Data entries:
*****

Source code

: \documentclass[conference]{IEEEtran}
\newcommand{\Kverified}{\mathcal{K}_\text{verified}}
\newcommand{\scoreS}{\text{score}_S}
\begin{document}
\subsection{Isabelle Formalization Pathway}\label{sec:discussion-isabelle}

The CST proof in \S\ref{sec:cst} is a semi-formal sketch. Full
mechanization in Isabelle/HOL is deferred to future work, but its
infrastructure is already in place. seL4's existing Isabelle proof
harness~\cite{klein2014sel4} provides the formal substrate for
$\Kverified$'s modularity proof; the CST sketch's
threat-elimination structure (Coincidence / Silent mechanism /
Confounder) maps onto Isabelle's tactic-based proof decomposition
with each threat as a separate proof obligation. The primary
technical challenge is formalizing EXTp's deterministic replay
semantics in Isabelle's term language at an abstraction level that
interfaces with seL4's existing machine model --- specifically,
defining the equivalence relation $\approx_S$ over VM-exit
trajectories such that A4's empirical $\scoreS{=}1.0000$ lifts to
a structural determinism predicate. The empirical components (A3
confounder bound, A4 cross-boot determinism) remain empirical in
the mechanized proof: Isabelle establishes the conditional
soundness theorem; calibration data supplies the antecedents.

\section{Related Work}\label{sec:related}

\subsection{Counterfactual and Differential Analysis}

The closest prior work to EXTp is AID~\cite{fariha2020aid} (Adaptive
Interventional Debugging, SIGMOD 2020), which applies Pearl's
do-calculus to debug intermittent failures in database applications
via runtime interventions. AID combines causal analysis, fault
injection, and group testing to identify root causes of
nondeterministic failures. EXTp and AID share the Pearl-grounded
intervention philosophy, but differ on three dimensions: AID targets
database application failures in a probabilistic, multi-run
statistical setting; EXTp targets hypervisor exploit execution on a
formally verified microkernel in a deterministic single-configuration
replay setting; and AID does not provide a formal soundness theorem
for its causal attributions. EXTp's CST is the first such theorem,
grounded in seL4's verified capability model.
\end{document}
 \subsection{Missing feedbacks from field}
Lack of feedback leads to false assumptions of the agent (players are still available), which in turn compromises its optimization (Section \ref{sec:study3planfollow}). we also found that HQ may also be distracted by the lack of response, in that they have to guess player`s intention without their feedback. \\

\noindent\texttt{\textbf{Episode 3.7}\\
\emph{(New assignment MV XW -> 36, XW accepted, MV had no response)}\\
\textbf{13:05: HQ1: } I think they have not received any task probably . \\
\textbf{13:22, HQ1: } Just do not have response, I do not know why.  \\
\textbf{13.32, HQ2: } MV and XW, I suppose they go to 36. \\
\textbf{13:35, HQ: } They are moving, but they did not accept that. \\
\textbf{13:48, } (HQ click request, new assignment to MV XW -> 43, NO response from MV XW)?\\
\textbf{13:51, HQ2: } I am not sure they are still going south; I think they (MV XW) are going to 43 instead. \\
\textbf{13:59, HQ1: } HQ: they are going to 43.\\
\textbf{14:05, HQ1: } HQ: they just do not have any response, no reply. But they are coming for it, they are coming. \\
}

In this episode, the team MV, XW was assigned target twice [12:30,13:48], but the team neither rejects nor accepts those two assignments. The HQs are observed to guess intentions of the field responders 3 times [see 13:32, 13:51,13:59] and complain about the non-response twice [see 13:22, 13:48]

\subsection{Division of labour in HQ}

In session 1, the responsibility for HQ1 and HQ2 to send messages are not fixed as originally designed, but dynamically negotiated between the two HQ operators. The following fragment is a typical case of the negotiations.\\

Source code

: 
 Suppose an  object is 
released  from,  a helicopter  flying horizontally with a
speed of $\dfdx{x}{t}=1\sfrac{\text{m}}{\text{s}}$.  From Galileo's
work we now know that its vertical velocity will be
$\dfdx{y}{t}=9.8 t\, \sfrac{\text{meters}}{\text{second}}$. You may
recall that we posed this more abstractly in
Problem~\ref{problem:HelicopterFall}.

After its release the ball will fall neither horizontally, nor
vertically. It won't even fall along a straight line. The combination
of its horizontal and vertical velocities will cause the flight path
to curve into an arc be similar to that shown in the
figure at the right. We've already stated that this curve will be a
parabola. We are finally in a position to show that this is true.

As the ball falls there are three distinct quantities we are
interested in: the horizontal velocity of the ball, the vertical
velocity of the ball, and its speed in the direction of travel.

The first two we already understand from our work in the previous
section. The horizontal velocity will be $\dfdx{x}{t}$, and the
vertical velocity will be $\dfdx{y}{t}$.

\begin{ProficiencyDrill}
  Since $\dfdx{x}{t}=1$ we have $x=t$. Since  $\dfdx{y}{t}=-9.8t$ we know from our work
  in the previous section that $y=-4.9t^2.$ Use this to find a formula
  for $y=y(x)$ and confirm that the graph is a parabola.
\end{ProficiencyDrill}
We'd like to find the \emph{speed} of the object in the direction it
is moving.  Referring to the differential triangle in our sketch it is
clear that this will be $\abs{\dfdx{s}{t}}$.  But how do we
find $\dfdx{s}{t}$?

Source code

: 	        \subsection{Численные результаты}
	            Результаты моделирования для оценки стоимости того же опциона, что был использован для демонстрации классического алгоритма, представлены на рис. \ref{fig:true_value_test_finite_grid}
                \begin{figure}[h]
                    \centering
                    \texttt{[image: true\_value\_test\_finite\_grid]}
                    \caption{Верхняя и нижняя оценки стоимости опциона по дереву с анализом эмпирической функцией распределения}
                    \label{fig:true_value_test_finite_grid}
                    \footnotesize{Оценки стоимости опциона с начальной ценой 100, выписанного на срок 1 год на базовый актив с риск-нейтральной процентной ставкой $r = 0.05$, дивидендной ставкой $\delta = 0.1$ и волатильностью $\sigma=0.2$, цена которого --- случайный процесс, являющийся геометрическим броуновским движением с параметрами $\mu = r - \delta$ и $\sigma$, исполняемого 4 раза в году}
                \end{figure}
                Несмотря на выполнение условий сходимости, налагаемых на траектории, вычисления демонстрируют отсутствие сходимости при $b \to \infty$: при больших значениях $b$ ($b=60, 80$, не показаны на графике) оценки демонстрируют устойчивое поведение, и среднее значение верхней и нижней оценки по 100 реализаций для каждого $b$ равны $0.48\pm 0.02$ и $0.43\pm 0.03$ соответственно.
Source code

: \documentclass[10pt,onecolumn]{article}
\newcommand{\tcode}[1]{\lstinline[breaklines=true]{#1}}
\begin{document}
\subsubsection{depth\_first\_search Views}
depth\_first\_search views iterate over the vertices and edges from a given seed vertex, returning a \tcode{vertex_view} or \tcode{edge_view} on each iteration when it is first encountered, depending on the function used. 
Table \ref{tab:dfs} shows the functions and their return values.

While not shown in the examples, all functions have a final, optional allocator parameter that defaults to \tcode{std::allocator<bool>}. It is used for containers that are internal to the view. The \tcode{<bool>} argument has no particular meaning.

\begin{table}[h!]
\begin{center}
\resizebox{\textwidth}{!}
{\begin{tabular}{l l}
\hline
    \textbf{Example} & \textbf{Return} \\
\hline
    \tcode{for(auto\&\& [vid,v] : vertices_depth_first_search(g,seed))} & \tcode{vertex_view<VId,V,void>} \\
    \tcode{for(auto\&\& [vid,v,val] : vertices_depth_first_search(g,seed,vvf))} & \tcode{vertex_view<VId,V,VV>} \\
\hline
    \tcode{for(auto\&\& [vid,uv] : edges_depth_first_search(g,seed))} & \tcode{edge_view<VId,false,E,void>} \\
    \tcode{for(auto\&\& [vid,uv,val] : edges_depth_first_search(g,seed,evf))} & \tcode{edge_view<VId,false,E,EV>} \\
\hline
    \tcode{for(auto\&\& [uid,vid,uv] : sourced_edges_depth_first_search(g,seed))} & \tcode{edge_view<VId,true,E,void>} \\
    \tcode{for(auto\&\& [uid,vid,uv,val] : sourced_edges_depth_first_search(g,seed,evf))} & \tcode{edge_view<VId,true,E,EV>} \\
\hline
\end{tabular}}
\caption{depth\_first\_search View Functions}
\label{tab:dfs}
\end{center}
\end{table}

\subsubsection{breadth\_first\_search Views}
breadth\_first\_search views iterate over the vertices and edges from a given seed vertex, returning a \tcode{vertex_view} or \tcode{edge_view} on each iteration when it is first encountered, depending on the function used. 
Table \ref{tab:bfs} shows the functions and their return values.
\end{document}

*****

Reproduce exactly the lines above from the line with "soundness theorem; calibration" to the line with "do-calculus to debug", including both, and add nothing.

soundness theorem; calibration data supplies the antecedents.

\section{Related Work}\label{sec:related}

\subsection{Counterfactual and Differential Analysis}

The closest prior work to EXTp is AID~\cite{fariha2020aid} (Adaptive
Interventional Debugging, SIGMOD 2020), which applies Pearl's
do-calculus to debug intermittent failures in database applications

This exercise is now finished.